Mrs. Cranch and Miss Betsey return’d from Boston this evening.
A ballad, founded on fact.1
Now ponder well, ye students sad,
The words which I shall write,
The people of the town are mad,
And ready for the fight.
T’was once upon a sabbath day
A day, which you shall rue
That parson H——d2 could not pray
And laid the fault to you,
And when with melody of heart,
The people rose to sing
A noise was heard from every part,
Which made the Church to ring.
And, what can scarcely be believ’d
Though I the truth attest
E’en Foxcroft’s3 voice was scarce perceiv’d
Discordant with the rest.
No wonder then his pious rage
Burst forth into a flame,
He vow’d an holy war to wage,
And Winthrop4 did the same.
Thus by the hand of mighty power
Which good from evil draws,
Men who were ne’er devout before
Espouse religion’s cause.
“A seperation must ensue,
Cries Winthrop all on fire,
Or I will surely quit my pew,
And from the church retire
“What satisfaction can I reap
From either pray’r or sermon
If I am thus bereft of sleep,
By this audacious vermin.”
“My voice, no longer will I raise”
The worthy Foxcroft said
“The lord, no longer will I praise,
If such a noise be made
“No more the accents of my tongue,
Shall you, with rapture hear
No more the harmony of song
Shall please the ravish’d ear.”
“Oh spare, (cried Winthrop,) spare that threat
For should it once, be known,
They soon would make a noise as great
Or greater than your own.
“Refer the matter to the laws
And I can surely find,
A Witness in the pious cause
Just suited to my mind
“On any two that we shall name,
The punishment must fall,
To save religion’s injur’d fame
Let them atone for all.”
Yet after all, our pious friends,
The people of the town,
Found they could not obtain their ends
And laid the matter down.
A mountain once, as I am told,
The pangs of child-birth felt,
Her moanings frighten’d young and old
Who near the borders dwelt.
Full long the mountain had remain’d
In this distressful plight,
And when her pains were at an end,
A mouse was brought to light.
2. Rev. Timothy Hilliard, minister of the First Church in Cambridge.

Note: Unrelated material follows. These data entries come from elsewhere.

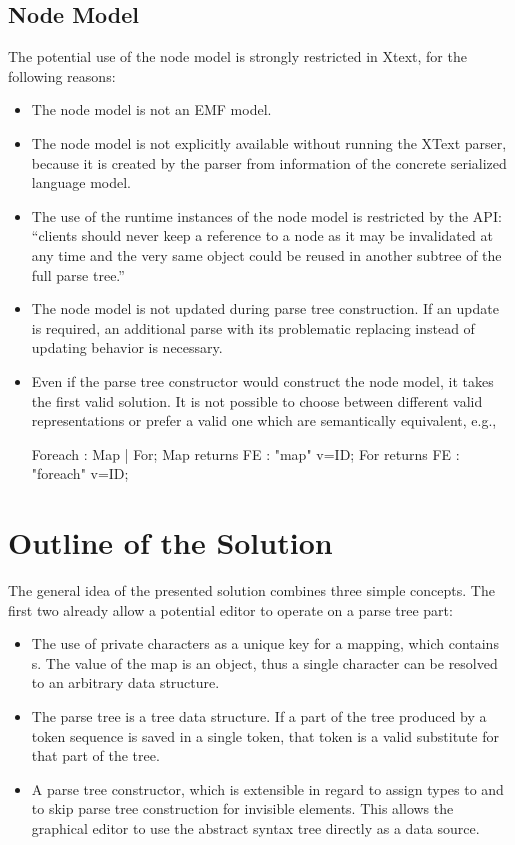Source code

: \subsection{Node Model}
The potential use of the node model is strongly restricted in Xtext, for the following reasons:
\begin{itemize}
	\item The node model is not an EMF model. 
	\item The node model is not explicitly available without running the XText parser, because it is created by the parser from information of the concrete serialized language model. 
	\item The use of the runtime instances of the node model is restricted by the API: ``clients should never keep a reference to a node as it may be invalidated at any time and the very same object could be reused in another subtree of the full parse tree.''\cite{XTextAPI}
	\item The node model is not updated during parse tree construction. If an update is required, an additional parse with its problematic replacing instead of updating behavior is necessary.
	\item Even if the parse tree constructor would construct the node model, it takes the first valid solution. It is not possible to choose between different valid representations or prefer a valid one which are semantically equivalent, e.g.,
\begin{xtxt}
Foreach 		: 	Map | For;
Map returns FE  	:  	"map" 		v=ID;
For returns FE  	: 	"foreach"	v=ID;
\end{xtxt}
\end{itemize}


\section{Outline of the Solution}
The general idea of the presented solution combines three simple concepts. The first two already allow a potential editor to operate on a parse tree part:
\begin{itemize}
	\item The use of private characters as a unique key for a mapping, which contains s. The value of the map is an object, thus a single character can be resolved to an arbitrary data structure.
	\item The parse tree is a tree data structure. If a part of the tree produced by a token sequence is saved in a single token, that token is a valid substitute for that part of the tree.
	\item A parse tree constructor, which is extensible in regard to assign types to and to skip parse tree construction for invisible elements. This allows the graphical editor to use the abstract syntax tree directly as a data source. 
\end{itemize}

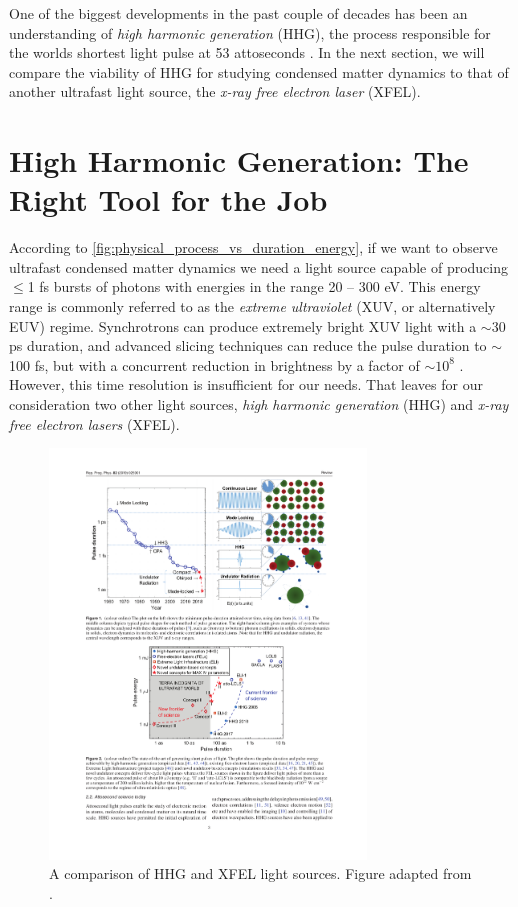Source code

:One of the biggest developments in the past couple of decades has been an understanding of \textit{high harmonic generation} (HHG), the process responsible for the worlds shortest light pulse at 53 attoseconds \cite{li53attosecondXrayPulses2017}. In the next section, we will compare the viability of HHG for studying condensed matter dynamics to that of another ultrafast light source, the \textit{x-ray free electron laser} (XFEL).

\section{High Harmonic Generation: The Right Tool for the Job}

According to \cref{fig:physical_process_vs_duration_energy}, if we want to observe ultrafast condensed matter dynamics we need a light source capable of producing $\le$1 fs bursts of photons with energies in the range {20 -- 300 eV}. This energy range is commonly referred to as the \textit{extreme ultraviolet} (XUV, or alternatively EUV) regime. Synchrotrons can produce extremely bright XUV light with a $\sim$30 ps duration, and advanced slicing techniques can reduce the pulse duration to {$\sim$100 fs}, but with a concurrent reduction in brightness by a factor of $\sim 10^{8}$ \cite{schoenleinGenerationFemtosecondPulses2000}. However, this time resolution is insufficient for our needs. That leaves for our consideration two other light sources, \textit{high harmonic generation} (HHG) and \textit{x-ray free electron lasers} (XFEL).

\begin{figure}
	\centering
	\includegraphics[width=0.75\textwidth]{figures/chap1/HHG_vs_XFEL_2.pdf}
	\caption{A comparison of HHG and XFEL light sources. Figure adapted from \cite{makAttosecondSinglecycleUndulator2019}.}
	\label{fig:HHG_vs_XFEL}
\end{figure}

3. John Foxcroft, a justice of the peace and county registrar of deeds, whose suspected sympathy for the British lost him his positions. Foxcroft continued to live in Cambridge a life of “luxurious idleness,’’ and students remembered his loud voice while singing hymns and psalms in services at Hilliard’s church (Sibley-Shipton, Harvard Graduates, description begins John Langdon Sibley and Clifford K. Shipton, Biographical Sketches of Graduates of Harvard University in Cambridge, Massachusetts, Cambridge and Boston, 1873- . description ends 14:268–270).
4. James Winthrop, the college librarian. On student antipathy toward Winthrop, see his sketch in the Descriptive List of Illustrations, No. 2.